▶ Saved data entries

+---+

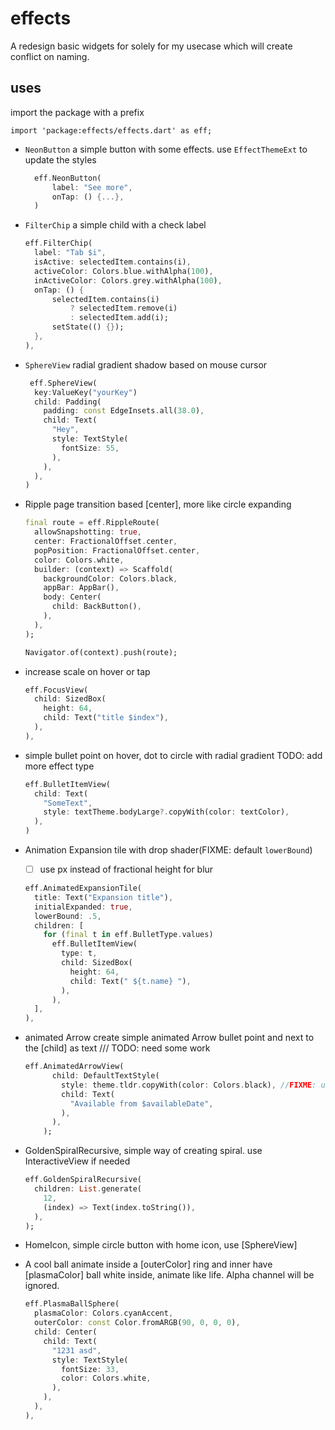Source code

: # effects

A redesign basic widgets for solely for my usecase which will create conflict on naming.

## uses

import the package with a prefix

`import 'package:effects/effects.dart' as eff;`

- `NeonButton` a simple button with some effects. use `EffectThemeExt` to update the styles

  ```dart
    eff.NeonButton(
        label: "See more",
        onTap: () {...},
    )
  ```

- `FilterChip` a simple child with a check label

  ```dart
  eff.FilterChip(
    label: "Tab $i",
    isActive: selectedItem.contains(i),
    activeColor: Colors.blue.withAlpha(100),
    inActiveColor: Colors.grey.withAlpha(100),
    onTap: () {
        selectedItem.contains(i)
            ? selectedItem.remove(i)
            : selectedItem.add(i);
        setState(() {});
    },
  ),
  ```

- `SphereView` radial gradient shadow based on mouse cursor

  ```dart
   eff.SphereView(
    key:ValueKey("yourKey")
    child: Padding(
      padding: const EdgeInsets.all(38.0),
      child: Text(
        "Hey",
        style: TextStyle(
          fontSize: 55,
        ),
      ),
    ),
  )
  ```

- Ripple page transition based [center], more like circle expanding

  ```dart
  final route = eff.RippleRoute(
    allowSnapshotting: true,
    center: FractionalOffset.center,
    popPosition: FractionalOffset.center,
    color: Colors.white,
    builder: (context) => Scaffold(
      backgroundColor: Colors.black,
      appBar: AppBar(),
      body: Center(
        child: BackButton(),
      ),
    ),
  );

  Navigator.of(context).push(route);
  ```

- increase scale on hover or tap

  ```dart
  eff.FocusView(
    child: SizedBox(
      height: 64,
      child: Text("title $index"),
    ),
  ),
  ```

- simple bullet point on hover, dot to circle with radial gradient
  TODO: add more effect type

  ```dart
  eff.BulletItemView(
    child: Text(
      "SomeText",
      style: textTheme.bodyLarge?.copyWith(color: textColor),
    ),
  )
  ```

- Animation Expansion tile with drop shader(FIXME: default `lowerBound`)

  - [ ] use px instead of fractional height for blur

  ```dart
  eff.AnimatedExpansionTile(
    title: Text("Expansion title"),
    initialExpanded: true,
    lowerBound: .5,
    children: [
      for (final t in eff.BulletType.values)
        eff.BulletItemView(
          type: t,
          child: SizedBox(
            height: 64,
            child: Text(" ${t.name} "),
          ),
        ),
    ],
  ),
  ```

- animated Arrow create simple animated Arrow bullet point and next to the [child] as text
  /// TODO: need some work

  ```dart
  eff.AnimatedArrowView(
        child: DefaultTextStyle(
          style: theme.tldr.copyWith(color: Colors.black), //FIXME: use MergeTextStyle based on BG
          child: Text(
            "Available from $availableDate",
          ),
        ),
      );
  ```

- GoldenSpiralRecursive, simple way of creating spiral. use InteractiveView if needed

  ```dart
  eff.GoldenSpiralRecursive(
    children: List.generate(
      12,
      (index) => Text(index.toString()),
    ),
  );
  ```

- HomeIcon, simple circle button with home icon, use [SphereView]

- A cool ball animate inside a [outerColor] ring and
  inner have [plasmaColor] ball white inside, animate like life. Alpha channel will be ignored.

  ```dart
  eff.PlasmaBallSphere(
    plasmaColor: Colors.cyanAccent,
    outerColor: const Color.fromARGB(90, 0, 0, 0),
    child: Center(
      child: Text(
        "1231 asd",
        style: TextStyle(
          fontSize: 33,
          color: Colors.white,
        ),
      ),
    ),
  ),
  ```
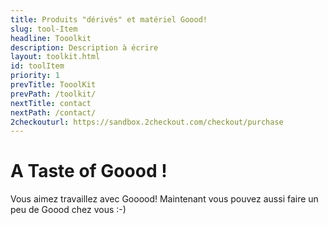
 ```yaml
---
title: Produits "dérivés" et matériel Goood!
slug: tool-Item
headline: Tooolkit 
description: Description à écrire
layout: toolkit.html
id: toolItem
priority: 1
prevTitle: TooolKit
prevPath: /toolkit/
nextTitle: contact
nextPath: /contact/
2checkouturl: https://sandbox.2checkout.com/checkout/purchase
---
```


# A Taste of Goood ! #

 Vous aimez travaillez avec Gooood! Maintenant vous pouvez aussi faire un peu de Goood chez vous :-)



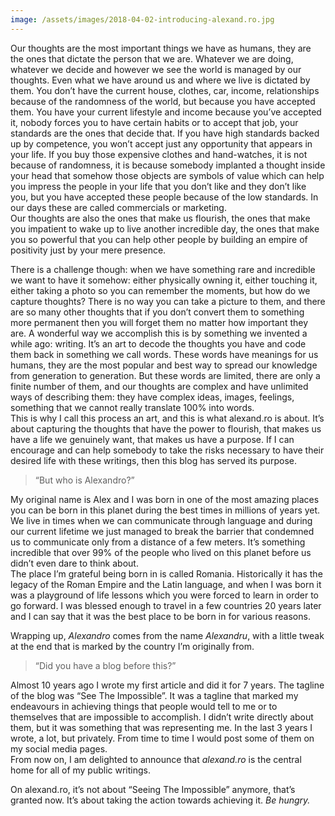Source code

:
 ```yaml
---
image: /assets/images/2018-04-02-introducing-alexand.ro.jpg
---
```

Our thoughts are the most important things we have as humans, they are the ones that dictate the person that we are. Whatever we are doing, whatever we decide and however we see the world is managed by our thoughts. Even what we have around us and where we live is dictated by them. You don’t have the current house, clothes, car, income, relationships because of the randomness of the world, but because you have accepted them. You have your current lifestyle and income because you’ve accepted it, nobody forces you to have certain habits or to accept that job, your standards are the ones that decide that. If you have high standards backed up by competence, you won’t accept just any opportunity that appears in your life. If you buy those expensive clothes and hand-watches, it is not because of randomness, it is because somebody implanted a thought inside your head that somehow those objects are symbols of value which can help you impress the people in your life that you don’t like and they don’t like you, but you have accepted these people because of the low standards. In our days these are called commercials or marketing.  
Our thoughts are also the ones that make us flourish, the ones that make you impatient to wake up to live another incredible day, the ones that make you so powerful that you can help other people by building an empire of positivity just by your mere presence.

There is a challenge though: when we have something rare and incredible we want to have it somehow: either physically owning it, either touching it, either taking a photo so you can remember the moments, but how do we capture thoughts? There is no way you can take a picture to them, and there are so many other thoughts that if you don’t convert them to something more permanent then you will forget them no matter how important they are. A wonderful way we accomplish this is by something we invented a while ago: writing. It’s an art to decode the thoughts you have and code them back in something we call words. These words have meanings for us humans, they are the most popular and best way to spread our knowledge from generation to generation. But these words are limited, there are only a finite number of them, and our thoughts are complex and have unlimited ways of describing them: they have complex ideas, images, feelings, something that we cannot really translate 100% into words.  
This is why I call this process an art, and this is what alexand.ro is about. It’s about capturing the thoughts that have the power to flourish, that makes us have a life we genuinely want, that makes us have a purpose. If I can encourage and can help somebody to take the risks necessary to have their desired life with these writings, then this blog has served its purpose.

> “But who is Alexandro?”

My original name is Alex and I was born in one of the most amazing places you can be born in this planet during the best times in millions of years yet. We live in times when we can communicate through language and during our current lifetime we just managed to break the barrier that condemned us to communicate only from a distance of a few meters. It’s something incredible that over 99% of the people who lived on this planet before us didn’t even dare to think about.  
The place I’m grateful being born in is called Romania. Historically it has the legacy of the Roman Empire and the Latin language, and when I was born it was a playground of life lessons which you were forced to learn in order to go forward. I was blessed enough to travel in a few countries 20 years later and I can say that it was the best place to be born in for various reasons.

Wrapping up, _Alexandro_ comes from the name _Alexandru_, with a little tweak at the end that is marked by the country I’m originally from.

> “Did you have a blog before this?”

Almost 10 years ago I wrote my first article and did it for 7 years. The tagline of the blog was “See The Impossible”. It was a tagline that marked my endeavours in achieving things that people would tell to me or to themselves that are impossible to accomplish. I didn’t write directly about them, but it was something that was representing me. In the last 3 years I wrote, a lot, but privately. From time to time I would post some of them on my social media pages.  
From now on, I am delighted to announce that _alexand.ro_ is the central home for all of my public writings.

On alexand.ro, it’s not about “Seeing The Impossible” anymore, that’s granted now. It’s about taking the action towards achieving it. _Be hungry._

+---+

▶ EXERCISE DIRECTIONS
Give the data again word for word, without images.

▶ ANSWER AREA
Source code

: # effects

A redesign basic widgets for solely for my usecase which will create conflict on naming.

## uses

import the package with a prefix

`import 'package:effects/effects.dart' as eff;`

- `NeonButton` a simple button with some effects. use `EffectThemeExt` to update the styles

  ```dart
    eff.NeonButton(
        label: "See more",
        onTap: () {...},
    )
  ```

- `FilterChip` a simple child with a check label

  ```dart
  eff.FilterChip(
    label: "Tab $i",
    isActive: selectedItem.contains(i),
    activeColor: Colors.blue.withAlpha(100),
    inActiveColor: Colors.grey.withAlpha(100),
    onTap: () {
        selectedItem.contains(i)
            ? selectedItem.remove(i)
            : selectedItem.add(i);
        setState(() {});
    },
  ),
  ```

- `SphereView` radial gradient shadow based on mouse cursor

  ```dart
   eff.SphereView(
    key:ValueKey("yourKey")
    child: Padding(
      padding: const EdgeInsets.all(38.0),
      child: Text(
        "Hey",
        style: TextStyle(
          fontSize: 55,
        ),
      ),
    ),
  )
  ```

- Ripple page transition based [center], more like circle expanding

  ```dart
  final route = eff.RippleRoute(
    allowSnapshotting: true,
    center: FractionalOffset.center,
    popPosition: FractionalOffset.center,
    color: Colors.white,
    builder: (context) => Scaffold(
      backgroundColor: Colors.black,
      appBar: AppBar(),
      body: Center(
        child: BackButton(),
      ),
    ),
  );

  Navigator.of(context).push(route);
  ```

- increase scale on hover or tap

  ```dart
  eff.FocusView(
    child: SizedBox(
      height: 64,
      child: Text("title $index"),
    ),
  ),
  ```

- simple bullet point on hover, dot to circle with radial gradient
  TODO: add more effect type

  ```dart
  eff.BulletItemView(
    child: Text(
      "SomeText",
      style: textTheme.bodyLarge?.copyWith(color: textColor),
    ),
  )
  ```

- Animation Expansion tile with drop shader(FIXME: default `lowerBound`)

  - [ ] use px instead of fractional height for blur

  ```dart
  eff.AnimatedExpansionTile(
    title: Text("Expansion title"),
    initialExpanded: true,
    lowerBound: .5,
    children: [
      for (final t in eff.BulletType.values)
        eff.BulletItemView(
          type: t,
          child: SizedBox(
            height: 64,
            child: Text(" ${t.name} "),
          ),
        ),
    ],
  ),
  ```

- animated Arrow create simple animated Arrow bullet point and next to the [child] as text
  /// TODO: need some work

  ```dart
  eff.AnimatedArrowView(
        child: DefaultTextStyle(
          style: theme.tldr.copyWith(color: Colors.black), //FIXME: use MergeTextStyle based on BG
          child: Text(
            "Available from $availableDate",
          ),
        ),
      );
  ```

- GoldenSpiralRecursive, simple way of creating spiral. use InteractiveView if needed

  ```dart
  eff.GoldenSpiralRecursive(
    children: List.generate(
      12,
      (index) => Text(index.toString()),
    ),
  );
  ```

- HomeIcon, simple circle button with home icon, use [SphereView]

- A cool ball animate inside a [outerColor] ring and
  inner have [plasmaColor] ball white inside, animate like life. Alpha channel will be ignored.

  ```dart
  eff.PlasmaBallSphere(
    plasmaColor: Colors.cyanAccent,
    outerColor: const Color.fromARGB(90, 0, 0, 0),
    child: Center(
      child: Text(
        "1231 asd",
        style: TextStyle(
          fontSize: 33,
          color: Colors.white,
        ),
      ),
    ),
  ),
  ```
 ```yaml
---
title: Produits "dérivés" et matériel Goood!
slug: tool-Item
headline: Tooolkit 
description: Description à écrire
layout: toolkit.html
id: toolItem
priority: 1
prevTitle: TooolKit
prevPath: /toolkit/
nextTitle: contact
nextPath: /contact/
2checkouturl: https://sandbox.2checkout.com/checkout/purchase
---
```


# A Taste of Goood ! #

 Vous aimez travaillez avec Gooood! Maintenant vous pouvez aussi faire un peu de Goood chez vous :-)



Source code

:
 ```yaml
---
image: /assets/images/2018-04-02-introducing-alexand.ro.jpg
---
```

Our thoughts are the most important things we have as humans, they are the ones that dictate the person that we are. Whatever we are doing, whatever we decide and however we see the world is managed by our thoughts. Even what we have around us and where we live is dictated by them. You don’t have the current house, clothes, car, income, relationships because of the randomness of the world, but because you have accepted them. You have your current lifestyle and income because you’ve accepted it, nobody forces you to have certain habits or to accept that job, your standards are the ones that decide that. If you have high standards backed up by competence, you won’t accept just any opportunity that appears in your life. If you buy those expensive clothes and hand-watches, it is not because of randomness, it is because somebody implanted a thought inside your head that somehow those objects are symbols of value which can help you impress the people in your life that you don’t like and they don’t like you, but you have accepted these people because of the low standards. In our days these are called commercials or marketing.  
Our thoughts are also the ones that make us flourish, the ones that make you impatient to wake up to live another incredible day, the ones that make you so powerful that you can help other people by building an empire of positivity just by your mere presence.

There is a challenge though: when we have something rare and incredible we want to have it somehow: either physically owning it, either touching it, either taking a photo so you can remember the moments, but how do we capture thoughts? There is no way you can take a picture to them, and there are so many other thoughts that if you don’t convert them to something more permanent then you will forget them no matter how important they are. A wonderful way we accomplish this is by something we invented a while ago: writing. It’s an art to decode the thoughts you have and code them back in something we call words. These words have meanings for us humans, they are the most popular and best way to spread our knowledge from generation to generation. But these words are limited, there are only a finite number of them, and our thoughts are complex and have unlimited ways of describing them: they have complex ideas, images, feelings, something that we cannot really translate 100% into words.  
This is why I call this process an art, and this is what alexand.ro is about. It’s about capturing the thoughts that have the power to flourish, that makes us have a life we genuinely want, that makes us have a purpose. If I can encourage and can help somebody to take the risks necessary to have their desired life with these writings, then this blog has served its purpose.

> “But who is Alexandro?”

My original name is Alex and I was born in one of the most amazing places you can be born in this planet during the best times in millions of years yet. We live in times when we can communicate through language and during our current lifetime we just managed to break the barrier that condemned us to communicate only from a distance of a few meters. It’s something incredible that over 99% of the people who lived on this planet before us didn’t even dare to think about.  
The place I’m grateful being born in is called Romania. Historically it has the legacy of the Roman Empire and the Latin language, and when I was born it was a playground of life lessons which you were forced to learn in order to go forward. I was blessed enough to travel in a few countries 20 years later and I can say that it was the best place to be born in for various reasons.

Wrapping up, _Alexandro_ comes from the name _Alexandru_, with a little tweak at the end that is marked by the country I’m originally from.

> “Did you have a blog before this?”

Almost 10 years ago I wrote my first article and did it for 7 years. The tagline of the blog was “See The Impossible”. It was a tagline that marked my endeavours in achieving things that people would tell to me or to themselves that are impossible to accomplish. I didn’t write directly about them, but it was something that was representing me. In the last 3 years I wrote, a lot, but privately. From time to time I would post some of them on my social media pages.  
From now on, I am delighted to announce that _alexand.ro_ is the central home for all of my public writings.

On alexand.ro, it’s not about “Seeing The Impossible” anymore, that’s granted now. It’s about taking the action towards achieving it. _Be hungry._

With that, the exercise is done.